>>

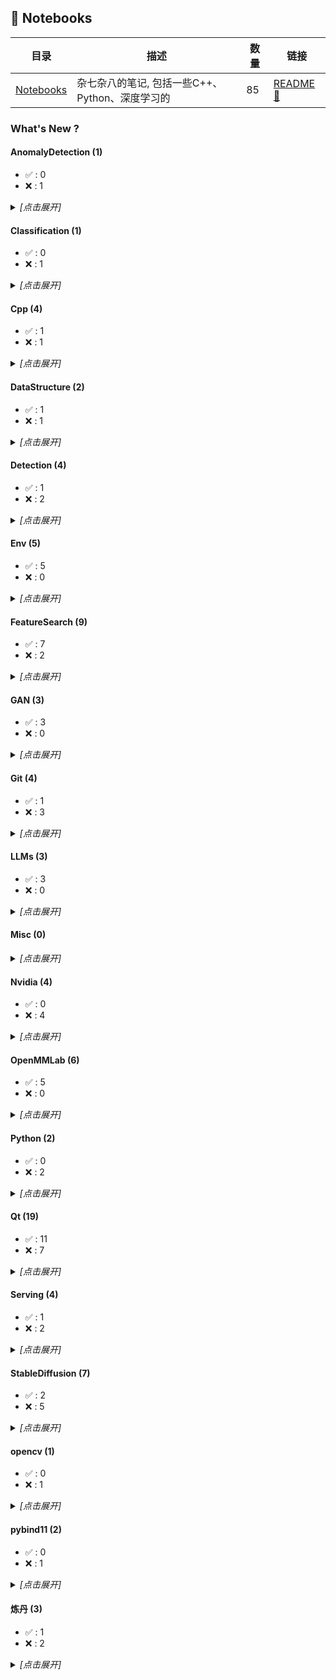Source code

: ## :notebook: Notebooks

| 目录 | 描述 | 数量 | 链接 |
| --- | --- | --- | --- |
| [Notebooks](./) | 杂七杂八的笔记, 包括一些C++、Python、深度学习的 | 85 | [README :link:](<README.md>) |
### What's New ?

#### AnomalyDetection (1) 

- :white_check_mark: : 0
 - :x: : 1

<details><summary><em>[点击展开]</em></summary>
<br>

- :x: 2023-11-16 [AnomalyDetection/PatchCore使用指南.md](<AnomalyDetection/PatchCore使用指南.md>)

</details>

#### Classification (1) 

- :white_check_mark: : 0
 - :x: : 1

<details><summary><em>[点击展开]</em></summary>
<br>

- :x: 2023-04-17 [Classification/卷积池化等算子输出尺寸计算.md](<Classification/卷积池化等算子输出尺寸计算.md>)

</details>

#### Cpp (4) 

- :white_check_mark: : 1
 - :x: : 1

<details><summary><em>[点击展开]</em></summary>
<br>

- :white_check_mark: 2024-03-07 [Folly/Benchmark.md](<Cpp/Folly/Benchmark.md>)
- :x: 2024-02-19 [benchmark/用户指南.md](<Cpp/Google/benchmark/用户指南.md>)

</details>

#### DataStructure (2) 

- :white_check_mark: : 1
 - :x: : 1

<details><summary><em>[点击展开]</em></summary>
<br>

- :white_check_mark: 2024-03-07 [DataStructure/Welcome to DLPack’s documentation!.md](<DataStructure/Welcome to DLPack’s documentation!.md>)
- :x: 2023-09-07 [DataStructure/C API (dlpack.h).md](<DataStructure/C API (dlpack.h).md>)

</details>

#### Detection (4) 

- :white_check_mark: : 1
 - :x: : 2

<details><summary><em>[点击展开]</em></summary>
<br>

- :white_check_mark: 2024-03-07 [Detection/Object-Detection-Metrics.md](<Detection/Object-Detection-Metrics.md>)
- :x: 2023-08-31 [Detection/Modern History of Object Recognition Infographic.md](<Detection/Modern History of Object Recognition Infographic.md>)
- 2023-04-17 [examples/coco_api_detection_example.ipynb](<Detection/examples/coco_api_detection_example.ipynb>)
- :x: 2023-04-17 [Detection/DataFormat.md](<Detection/DataFormat.md>)

</details>

#### Env (5) 

- :white_check_mark: : 5
 - :x: : 0

<details><summary><em>[点击展开]</em></summary>
<br>

- :white_check_mark: 2024-03-07 [Env/Windows编译libtensorflow.md](<Env/Windows编译libtensorflow.md>)
- :white_check_mark: 2024-03-07 [Env/NVIDIA驱动&CUDA&CUDNN安装.md](<Env/NVIDIA驱动&CUDA&CUDNN安装.md>)
- :white_check_mark: 2024-03-07 [Env/libtorch编译.md](<Env/libtorch编译.md>)
- :white_check_mark: 2024-03-07 [Env/libtensorflow编译.md](<Env/libtensorflow编译.md>)
- :white_check_mark: 2024-03-07 [Env/gcc&g++安装.md](<Env/gcc&g++安装.md>)

</details>

#### FeatureSearch (9) 

- :white_check_mark: : 7
 - :x: : 2

<details><summary><em>[点击展开]</em></summary>
<br>

- :white_check_mark: 2024-03-07 [faiss/Windows编译faiss.md](<FeatureSearch/faiss/Windows编译faiss.md>)
- :white_check_mark: 2024-03-07 [faiss/Running on GPUs.md](<FeatureSearch/faiss/Running on GPUs.md>)
- :white_check_mark: 2024-03-07 [faiss/MetricType and distances.md](<FeatureSearch/faiss/MetricType and distances.md>)
- :white_check_mark: 2024-03-07 [faiss/Lower memory footprint.md](<FeatureSearch/faiss/Lower memory footprint.md>)
- :white_check_mark: 2024-03-07 [faiss/Installing Faiss.md](<FeatureSearch/faiss/Installing Faiss.md>)
- :white_check_mark: 2024-03-07 [faiss/Getting started.md](<FeatureSearch/faiss/Getting started.md>)
- :white_check_mark: 2024-03-07 [faiss/Faster search.md](<FeatureSearch/faiss/Faster search.md>)
- :x: 2024-03-07 [faiss/Faiss building blocks-clustering, PCA, quantization.md](<FeatureSearch/faiss/Faiss building blocks-clustering, PCA, quantization.md>)
- :x: 2023-11-30 [faiss/Faiss-Home.md](<FeatureSearch/faiss/Faiss-Home.md>)

</details>

#### GAN (3) 

- :white_check_mark: : 3
 - :x: : 0

<details><summary><em>[点击展开]</em></summary>
<br>

- :white_check_mark: 2024-03-07 [GAN/StyleGAN3编码图像.md](<GAN/StyleGAN3编码图像.md>)
- :white_check_mark: 2024-03-07 [GAN/DatasetGAN使用指北.md](<GAN/DatasetGAN使用指北.md>)
- :white_check_mark: 2024-03-07 [GAN/Barbershop替换发型指北.md](<GAN/Barbershop替换发型指北.md>)

</details>

#### Git (4) 

- :white_check_mark: : 1
 - :x: : 3

<details><summary><em>[点击展开]</em></summary>
<br>

- :x: 2024-03-07 [Git/github的latex公式的一些注意事项.md](<Git/github的latex公式的一些注意事项.md>)
- :white_check_mark: 2024-03-07 [Git/git基本工作流程.md](<Git/git基本工作流程.md>)
- :x: 2023-04-23 [Git/git常用命令.md](<Git/git常用命令.md>)
- :x: 2023-04-23 [Git/Git Graph使用指北.md](<Git/Git Graph使用指北.md>)

</details>

#### LLMs (3) 

- :white_check_mark: : 3
 - :x: : 0

<details><summary><em>[点击展开]</em></summary>
<br>

- :white_check_mark: 2024-03-19 [LLMs/本地docker部署Ollama.md](<LLMs/本地docker部署Ollama.md>)
- :white_check_mark: 2024-03-18 [LLMs/安装wsl和docker.md](<LLMs/安装wsl和docker.md>)
- :white_check_mark: 2024-03-18 [LLMs/docker设置根目录.md](<LLMs/docker设置根目录.md>)

</details>

#### Misc (0) 

<details><summary><em>[点击展开]</em></summary>
<br>

</details>

#### Nvidia (4) 

- :white_check_mark: : 0
 - :x: : 4

<details><summary><em>[点击展开]</em></summary>
<br>

- :x: 2024-03-07 [TensorRT/经验之谈.md](<Nvidia/TensorRT/经验之谈.md>)
- :x: 2024-02-07 [TensorRT/TensorRT Developer Guide.md](<Nvidia/TensorRT/TensorRT Developer Guide.md>)
- :x: 2023-11-24 [CUDA/CUDA C++ Programming Guide.md](<Nvidia/CUDA/CUDA C++ Programming Guide.md>)
- :x: 2023-06-14 [CUDA/CUDA C++ Best Practices Guide.md](<Nvidia/CUDA/CUDA C++ Best Practices Guide.md>)

</details>

#### OpenMMLab (6) 

- :white_check_mark: : 5
 - :x: : 0

<details><summary><em>[点击展开]</em></summary>
<br>

- :white_check_mark: 2024-03-07 [OpenMMLab/mmdet自定义数据训练.md](<OpenMMLab/mmdet自定义数据训练.md>)
- :white_check_mark: 2024-03-07 [OpenMMLab/mmseg train SwinTransformer on custon dataset.md](<OpenMMLab/mmseg train SwinTransformer on custon dataset.md>)
- :white_check_mark: 2024-03-07 [OpenMMLab/mmseg自定义模型.md](<OpenMMLab/mmseg自定义模型.md>)
- :white_check_mark: 2024-03-07 [OpenMMLab/mmseg自定义数据训练.md](<OpenMMLab/mmseg自定义数据训练.md>)
- :white_check_mark: 2024-03-07 [OpenMMLab/mmseg自定义数据训练SwinTransformer.md](<OpenMMLab/mmseg自定义数据训练SwinTransformer.md>)

</details>

#### Python (2) 

- :white_check_mark: : 0
 - :x: : 2

<details><summary><em>[点击展开]</em></summary>
<br>

- :x: 2024-03-14 [绘图/seaborn随笔.md](<Python/绘图/seaborn随笔.md>)
- :x: 2024-02-19 [Python/随笔.md](<Python/随笔.md>)

</details>

#### Qt (19) 

- :white_check_mark: : 11
 - :x: : 7

<details><summary><em>[点击展开]</em></summary>
<br>

- :white_check_mark: 2024-03-07 [Qt Widgets/Model View Programming.md](<Qt/Qt Widgets/Model View Programming.md>)
- :white_check_mark: 2024-03-07 [Qt Widgets/Graphics View Framework.md](<Qt/Qt Widgets/Graphics View Framework.md>)
- :white_check_mark: 2024-03-07 [Qt Widgets/Drag and Drop Robot Example.md](<Qt/Qt Widgets/Drag and Drop Robot Example.md>)
- :white_check_mark: 2024-03-07 [Qt Widgets/Diagram Scene Example.md](<Qt/Qt Widgets/Diagram Scene Example.md>)
- :white_check_mark: 2024-03-07 [Qt QML/Writing QML Extensions with C++.md](<Qt/Qt QML/Writing QML Extensions with C++.md>)
- :white_check_mark: 2024-03-07 [Qt QML/Overview - QML and C++ Integration.md](<Qt/Qt QML/Overview - QML and C++ Integration.md>)
- :white_check_mark: 2024-03-07 [Qt QML/Creating C++ Plugins for QML.md](<Qt/Qt QML/Creating C++ Plugins for QML.md>)
- :white_check_mark: 2024-03-07 [Qt QML/Models and Views in Qt Quick.md](<Qt/Qt QML/Models and Views in Qt Quick.md>)
- :white_check_mark: 2024-03-07 [Qt Core/The Meta-Object System.md](<Qt/Qt Core/The Meta-Object System.md>)
- :white_check_mark: 2024-03-07 [Qt Core/Signals & Slots.md](<Qt/Qt Core/Signals & Slots.md>)
- :white_check_mark: 2024-03-07 [Qt Core/Object Trees & Ownership.md](<Qt/Qt Core/Object Trees & Ownership.md>)
- :x: 2024-02-18 [笔记.md](<Qt/Notebooks/笔记.md>)
- :x: 2024-01-05 [Qt Core/The Property System.md](<Qt/Qt Core/The Property System.md>)
- :x: 2023-08-14 [Qt QML/Using C++ Models with Qt Quick Views.md](<Qt/Qt QML/Using C++ Models with Qt Quick Views.md>)
- :x: 2023-06-14 [Qt Widgets/QGraphicsItem Class.md](<Qt/Qt Widgets/QGraphicsItem Class.md>)
- :x: 2023-06-14 [Qt QML/Signal and Handler Event System.md](<Qt/Qt QML/Signal and Handler Event System.md>)
- :x: 2023-06-14 [Qt QML/Dynamic QML Object Creation from JavaScript.md](<Qt/Qt QML/Dynamic QML Object Creation from JavaScript.md>)
- :x: 2023-06-14 [Qt Core/Qt Core.md](<Qt/Qt Core/Qt Core.md>)

</details>

#### Serving (4) 

- :white_check_mark: : 1
 - :x: : 2

<details><summary><em>[点击展开]</em></summary>
<br>

- :white_check_mark: 2024-03-07 [grpc/什么是gRPC.md](<Serving/grpc/什么是gRPC.md>)
- :x: 2023-04-17 [python/快速入门.md](<Serving/grpc/python/快速入门.md>)
- :x: 2023-04-17 [python/基础教程.md](<Serving/grpc/python/基础教程.md>)

</details>

#### StableDiffusion (7) 

- :white_check_mark: : 2
 - :x: : 5

<details><summary><em>[点击展开]</em></summary>
<br>

- :x: 2024-03-07 [StableDiffusion/dreambooth插件.md](<StableDiffusion/dreambooth插件.md>)
- :white_check_mark: 2024-03-07 [stable-diffusion-art博客/What is a hypernetwork in Stable Diffusion.md](<StableDiffusion/stable-diffusion-art博客/What is a hypernetwork in Stable Diffusion.md>)
- :x: 2024-03-07 [stable-diffusion-art博客/Hypernetwork Style Training, a tiny guide.md](<StableDiffusion/stable-diffusion-art博客/Hypernetwork Style Training, a tiny guide.md>)
- :white_check_mark: 2024-03-07 [stable-diffusion-art博客/How to use Dreambooth to put anything in Stable Diffusion.md](<StableDiffusion/stable-diffusion-art博客/How to use Dreambooth to put anything in Stable Diffusion.md>)
- :x: 2023-06-14 [dreambooth/dreambooth-README.md](<StableDiffusion/extensions/dreambooth/dreambooth-README.md>)
- :x: 2023-04-27 [StableDiffusion/Stable Diffusion webui 笔记.md](<StableDiffusion/Stable Diffusion webui 笔记.md>)
- :x: 2023-04-23 [huggingface博客/Training Stable Diffusion with Dreambooth using Diffusers.md](<StableDiffusion/huggingface博客/Training Stable Diffusion with Dreambooth using Diffusers.md>)

</details>

#### opencv (1) 

- :white_check_mark: : 0
 - :x: : 1

<details><summary><em>[点击展开]</em></summary>
<br>

- :x: 2023-11-14 [官方教程/Introduction.md](<opencv/官方教程/Introduction.md>)

</details>

#### pybind11 (2) 

- :white_check_mark: : 0
 - :x: : 1

<details><summary><em>[点击展开]</em></summary>
<br>

- :x: 2023-09-13 [THE BASICS/Installing the library.md](<pybind11/THE BASICS/Installing the library.md>)

</details>

#### 炼丹 (3) 

- :white_check_mark: : 1
 - :x: : 2

<details><summary><em>[点击展开]</em></summary>
<br>

- :x: 2024-03-15 [炼丹/Deep Learning Tuning Playbook.md](<炼丹/Deep Learning Tuning Playbook.md>)
- :x: 2024-03-12 [炼丹/机器学习术语表.md](<炼丹/机器学习术语表.md>)
- :white_check_mark: 2024-03-07 [炼丹/ReLU的inplace影响.md](<炼丹/ReLU的inplace影响.md>)

</details>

<<

Only a number is wanted: how many lines of the material above hold "LLMs"?

4